Start of Block

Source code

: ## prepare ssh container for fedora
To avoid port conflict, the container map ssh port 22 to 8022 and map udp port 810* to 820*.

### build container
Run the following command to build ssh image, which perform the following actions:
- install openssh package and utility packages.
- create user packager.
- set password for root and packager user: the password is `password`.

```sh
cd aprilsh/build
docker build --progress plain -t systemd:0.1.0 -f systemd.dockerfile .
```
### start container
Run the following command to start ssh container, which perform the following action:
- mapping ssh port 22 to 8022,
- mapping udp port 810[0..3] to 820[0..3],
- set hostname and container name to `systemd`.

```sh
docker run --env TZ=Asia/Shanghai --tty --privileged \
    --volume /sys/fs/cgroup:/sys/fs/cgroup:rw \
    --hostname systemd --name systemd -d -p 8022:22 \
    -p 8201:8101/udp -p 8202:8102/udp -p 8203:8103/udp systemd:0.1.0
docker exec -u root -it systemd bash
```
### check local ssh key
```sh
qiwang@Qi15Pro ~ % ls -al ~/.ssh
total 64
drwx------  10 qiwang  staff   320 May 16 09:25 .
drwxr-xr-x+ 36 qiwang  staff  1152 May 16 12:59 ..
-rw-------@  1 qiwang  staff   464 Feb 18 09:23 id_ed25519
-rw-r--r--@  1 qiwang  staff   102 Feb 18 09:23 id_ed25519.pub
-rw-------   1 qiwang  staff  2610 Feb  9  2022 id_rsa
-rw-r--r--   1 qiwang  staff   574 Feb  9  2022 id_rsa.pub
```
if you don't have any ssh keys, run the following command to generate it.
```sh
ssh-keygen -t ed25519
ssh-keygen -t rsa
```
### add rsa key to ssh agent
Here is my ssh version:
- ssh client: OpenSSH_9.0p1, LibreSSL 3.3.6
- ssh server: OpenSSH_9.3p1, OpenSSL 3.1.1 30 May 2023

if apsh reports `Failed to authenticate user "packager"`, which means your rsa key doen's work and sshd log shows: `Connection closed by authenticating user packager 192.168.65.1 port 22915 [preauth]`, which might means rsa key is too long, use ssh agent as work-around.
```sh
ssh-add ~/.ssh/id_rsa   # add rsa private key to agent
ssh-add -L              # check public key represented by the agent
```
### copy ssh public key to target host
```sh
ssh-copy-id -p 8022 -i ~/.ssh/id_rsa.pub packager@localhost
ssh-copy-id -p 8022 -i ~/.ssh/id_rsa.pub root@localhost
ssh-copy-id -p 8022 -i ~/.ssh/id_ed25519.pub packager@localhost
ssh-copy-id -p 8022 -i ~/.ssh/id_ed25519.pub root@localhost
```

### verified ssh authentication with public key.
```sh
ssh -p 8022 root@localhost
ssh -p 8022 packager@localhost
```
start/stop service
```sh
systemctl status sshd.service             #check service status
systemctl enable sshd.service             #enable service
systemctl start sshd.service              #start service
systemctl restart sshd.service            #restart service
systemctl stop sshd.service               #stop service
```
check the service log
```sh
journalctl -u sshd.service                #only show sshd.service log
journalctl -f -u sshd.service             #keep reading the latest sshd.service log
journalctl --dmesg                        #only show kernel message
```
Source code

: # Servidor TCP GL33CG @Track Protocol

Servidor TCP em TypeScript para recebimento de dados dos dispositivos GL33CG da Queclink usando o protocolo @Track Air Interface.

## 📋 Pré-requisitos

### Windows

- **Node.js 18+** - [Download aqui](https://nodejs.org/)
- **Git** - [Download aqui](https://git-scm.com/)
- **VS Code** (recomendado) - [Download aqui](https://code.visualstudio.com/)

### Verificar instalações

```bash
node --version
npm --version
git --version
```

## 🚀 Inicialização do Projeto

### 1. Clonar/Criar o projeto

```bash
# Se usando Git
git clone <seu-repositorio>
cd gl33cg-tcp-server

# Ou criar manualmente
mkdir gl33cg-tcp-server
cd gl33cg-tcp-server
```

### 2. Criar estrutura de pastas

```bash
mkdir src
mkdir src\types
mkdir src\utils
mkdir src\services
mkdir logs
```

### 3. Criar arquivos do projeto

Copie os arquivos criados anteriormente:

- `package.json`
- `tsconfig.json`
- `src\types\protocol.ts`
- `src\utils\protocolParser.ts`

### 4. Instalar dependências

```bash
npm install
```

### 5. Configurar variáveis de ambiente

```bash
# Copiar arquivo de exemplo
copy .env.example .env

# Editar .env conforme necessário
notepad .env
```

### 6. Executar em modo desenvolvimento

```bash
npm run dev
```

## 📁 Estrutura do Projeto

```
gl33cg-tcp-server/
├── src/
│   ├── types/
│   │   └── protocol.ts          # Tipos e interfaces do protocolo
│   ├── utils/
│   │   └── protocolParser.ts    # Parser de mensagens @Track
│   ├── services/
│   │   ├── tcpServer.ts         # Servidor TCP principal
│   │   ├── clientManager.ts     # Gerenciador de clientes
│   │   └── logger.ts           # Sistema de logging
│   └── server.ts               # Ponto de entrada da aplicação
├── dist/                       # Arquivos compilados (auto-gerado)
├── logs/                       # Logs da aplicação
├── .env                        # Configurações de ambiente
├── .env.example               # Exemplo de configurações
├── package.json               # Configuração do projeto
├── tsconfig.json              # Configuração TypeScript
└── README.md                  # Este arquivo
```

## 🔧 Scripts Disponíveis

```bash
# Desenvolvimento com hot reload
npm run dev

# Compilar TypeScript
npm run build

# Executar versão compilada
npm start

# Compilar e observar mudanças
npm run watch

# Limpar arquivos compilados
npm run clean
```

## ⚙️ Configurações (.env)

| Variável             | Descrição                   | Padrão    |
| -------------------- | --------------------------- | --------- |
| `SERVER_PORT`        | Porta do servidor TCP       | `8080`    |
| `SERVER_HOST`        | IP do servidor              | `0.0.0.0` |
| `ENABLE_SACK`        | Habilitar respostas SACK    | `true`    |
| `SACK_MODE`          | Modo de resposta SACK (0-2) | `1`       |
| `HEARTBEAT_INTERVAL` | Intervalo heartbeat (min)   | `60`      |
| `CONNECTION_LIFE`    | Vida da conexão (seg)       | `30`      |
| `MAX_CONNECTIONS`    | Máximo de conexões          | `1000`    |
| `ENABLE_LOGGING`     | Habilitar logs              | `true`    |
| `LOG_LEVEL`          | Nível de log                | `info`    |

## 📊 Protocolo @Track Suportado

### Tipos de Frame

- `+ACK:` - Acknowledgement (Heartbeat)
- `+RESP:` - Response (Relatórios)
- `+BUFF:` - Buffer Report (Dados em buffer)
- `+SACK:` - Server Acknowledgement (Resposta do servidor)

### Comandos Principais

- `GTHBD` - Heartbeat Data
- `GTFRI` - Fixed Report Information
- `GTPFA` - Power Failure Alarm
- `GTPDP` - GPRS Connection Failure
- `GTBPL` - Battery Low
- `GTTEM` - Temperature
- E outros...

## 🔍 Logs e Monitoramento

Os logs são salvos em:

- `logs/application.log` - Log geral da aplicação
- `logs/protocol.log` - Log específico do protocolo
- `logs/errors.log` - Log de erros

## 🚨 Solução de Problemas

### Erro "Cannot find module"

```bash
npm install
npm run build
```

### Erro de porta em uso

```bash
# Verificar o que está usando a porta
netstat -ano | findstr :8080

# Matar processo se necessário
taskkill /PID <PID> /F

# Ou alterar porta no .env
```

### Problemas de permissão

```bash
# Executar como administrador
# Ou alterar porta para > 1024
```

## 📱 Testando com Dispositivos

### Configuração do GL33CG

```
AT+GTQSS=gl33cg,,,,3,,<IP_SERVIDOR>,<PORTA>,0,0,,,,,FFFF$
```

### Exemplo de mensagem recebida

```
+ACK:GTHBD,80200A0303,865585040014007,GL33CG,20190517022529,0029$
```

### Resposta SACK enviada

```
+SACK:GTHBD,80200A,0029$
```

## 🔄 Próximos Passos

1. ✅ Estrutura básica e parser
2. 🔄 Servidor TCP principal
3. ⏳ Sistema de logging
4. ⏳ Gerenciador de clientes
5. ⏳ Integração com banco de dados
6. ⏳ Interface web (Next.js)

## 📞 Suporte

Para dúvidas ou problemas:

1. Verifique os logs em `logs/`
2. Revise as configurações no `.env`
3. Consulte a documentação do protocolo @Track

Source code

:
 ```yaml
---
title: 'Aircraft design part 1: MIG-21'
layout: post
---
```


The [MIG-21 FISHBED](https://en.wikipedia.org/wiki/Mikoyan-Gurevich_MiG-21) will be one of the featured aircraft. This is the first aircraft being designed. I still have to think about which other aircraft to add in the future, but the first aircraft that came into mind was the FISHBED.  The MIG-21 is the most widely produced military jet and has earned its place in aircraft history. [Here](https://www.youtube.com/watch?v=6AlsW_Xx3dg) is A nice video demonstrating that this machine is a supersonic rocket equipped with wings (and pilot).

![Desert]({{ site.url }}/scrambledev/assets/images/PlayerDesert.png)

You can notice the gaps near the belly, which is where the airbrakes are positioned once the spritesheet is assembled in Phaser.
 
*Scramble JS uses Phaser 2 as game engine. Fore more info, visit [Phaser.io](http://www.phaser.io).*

End of Block

__WHAT IS BEING ASKED__. Please give back exactly the lines of this listing beginning at the line with "- set password" and ending with the line with "Run the following command to start", both included, and nothing else.

__FINISHED TASK__.
- set password for root and packager user: the password is `password`.

```sh
cd aprilsh/build
docker build --progress plain -t systemd:0.1.0 -f systemd.dockerfile .
```
### start container
Run the following command to start ssh container, which perform the following action:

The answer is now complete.